**THE PROBLEM:** The span to copy runs from the line containing "定理，不能单靠这四项 Fourier 关系得到。" to the last line below. Copy it exactly, with nothing else.

*** EXERCISE MATERIAL ***

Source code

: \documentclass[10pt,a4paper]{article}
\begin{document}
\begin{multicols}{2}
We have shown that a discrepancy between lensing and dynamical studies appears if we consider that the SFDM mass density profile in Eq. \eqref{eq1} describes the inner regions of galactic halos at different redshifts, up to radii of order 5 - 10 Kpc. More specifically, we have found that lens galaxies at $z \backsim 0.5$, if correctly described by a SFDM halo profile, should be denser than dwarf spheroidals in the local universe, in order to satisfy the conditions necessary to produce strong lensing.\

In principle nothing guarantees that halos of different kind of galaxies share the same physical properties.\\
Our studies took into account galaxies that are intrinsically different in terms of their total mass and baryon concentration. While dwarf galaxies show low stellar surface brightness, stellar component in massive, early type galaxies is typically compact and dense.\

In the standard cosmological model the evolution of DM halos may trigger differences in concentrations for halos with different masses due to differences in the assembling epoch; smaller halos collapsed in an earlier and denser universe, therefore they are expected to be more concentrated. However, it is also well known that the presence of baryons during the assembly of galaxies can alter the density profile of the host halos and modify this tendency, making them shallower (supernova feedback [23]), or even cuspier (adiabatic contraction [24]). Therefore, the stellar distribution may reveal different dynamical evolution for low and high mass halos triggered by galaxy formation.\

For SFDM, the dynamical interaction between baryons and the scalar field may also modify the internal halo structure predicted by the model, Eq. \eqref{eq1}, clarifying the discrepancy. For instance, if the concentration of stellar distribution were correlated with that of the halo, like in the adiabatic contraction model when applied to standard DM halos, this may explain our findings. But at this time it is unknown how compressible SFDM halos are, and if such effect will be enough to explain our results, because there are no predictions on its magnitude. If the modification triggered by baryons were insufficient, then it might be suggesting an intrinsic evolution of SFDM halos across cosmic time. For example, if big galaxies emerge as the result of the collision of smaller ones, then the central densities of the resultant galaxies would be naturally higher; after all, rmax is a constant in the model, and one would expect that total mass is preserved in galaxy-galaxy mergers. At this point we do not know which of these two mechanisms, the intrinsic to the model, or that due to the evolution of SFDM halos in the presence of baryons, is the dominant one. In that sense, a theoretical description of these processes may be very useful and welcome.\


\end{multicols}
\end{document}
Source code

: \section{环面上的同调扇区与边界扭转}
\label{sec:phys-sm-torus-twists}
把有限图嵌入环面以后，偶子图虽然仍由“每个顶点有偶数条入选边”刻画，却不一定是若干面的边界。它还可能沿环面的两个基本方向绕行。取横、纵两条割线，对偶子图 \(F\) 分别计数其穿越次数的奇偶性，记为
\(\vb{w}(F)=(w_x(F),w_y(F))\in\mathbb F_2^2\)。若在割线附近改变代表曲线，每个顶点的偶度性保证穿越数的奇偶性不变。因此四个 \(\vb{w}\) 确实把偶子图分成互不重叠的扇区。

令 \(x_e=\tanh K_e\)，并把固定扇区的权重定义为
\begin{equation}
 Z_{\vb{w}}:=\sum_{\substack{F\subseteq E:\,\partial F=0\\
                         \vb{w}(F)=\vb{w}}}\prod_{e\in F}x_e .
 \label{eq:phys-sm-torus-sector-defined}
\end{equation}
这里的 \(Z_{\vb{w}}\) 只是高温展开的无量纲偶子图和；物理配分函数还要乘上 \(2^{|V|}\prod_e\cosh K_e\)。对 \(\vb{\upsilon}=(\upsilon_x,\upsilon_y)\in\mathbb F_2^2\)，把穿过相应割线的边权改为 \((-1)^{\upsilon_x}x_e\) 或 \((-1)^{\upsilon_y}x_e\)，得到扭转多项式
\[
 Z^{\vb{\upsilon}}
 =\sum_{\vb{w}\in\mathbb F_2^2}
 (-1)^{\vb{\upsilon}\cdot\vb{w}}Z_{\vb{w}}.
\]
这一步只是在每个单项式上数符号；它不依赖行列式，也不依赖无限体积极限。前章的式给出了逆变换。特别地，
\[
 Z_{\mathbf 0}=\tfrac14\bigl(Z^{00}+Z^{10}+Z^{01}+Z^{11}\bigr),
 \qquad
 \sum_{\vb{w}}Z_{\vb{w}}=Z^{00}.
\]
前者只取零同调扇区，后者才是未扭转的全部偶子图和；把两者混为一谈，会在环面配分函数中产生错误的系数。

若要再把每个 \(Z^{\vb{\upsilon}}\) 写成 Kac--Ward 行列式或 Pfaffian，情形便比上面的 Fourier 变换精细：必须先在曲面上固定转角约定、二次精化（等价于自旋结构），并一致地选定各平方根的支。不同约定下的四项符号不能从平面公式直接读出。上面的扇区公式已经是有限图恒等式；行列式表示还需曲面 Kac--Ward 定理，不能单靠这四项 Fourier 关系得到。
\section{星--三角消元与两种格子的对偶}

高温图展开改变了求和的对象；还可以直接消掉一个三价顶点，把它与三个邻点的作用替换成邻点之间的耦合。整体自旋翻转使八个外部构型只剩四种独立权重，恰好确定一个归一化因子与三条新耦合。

*** End of EXERCISE MATERIAL ***

**FINISHED EXERCISE:**
若要再把每个 \(Z^{\vb{\upsilon}}\) 写成 Kac--Ward 行列式或 Pfaffian，情形便比上面的 Fourier 变换精细：必须先在曲面上固定转角约定、二次精化（等价于自旋结构），并一致地选定各平方根的支。不同约定下的四项符号不能从平面公式直接读出。上面的扇区公式已经是有限图恒等式；行列式表示还需曲面 Kac--Ward 定理，不能单靠这四项 Fourier 关系得到。
\section{星--三角消元与两种格子的对偶}

高温图展开改变了求和的对象；还可以直接消掉一个三价顶点，把它与三个邻点的作用替换成邻点之间的耦合。整体自旋翻转使八个外部构型只剩四种独立权重，恰好确定一个归一化因子与三条新耦合。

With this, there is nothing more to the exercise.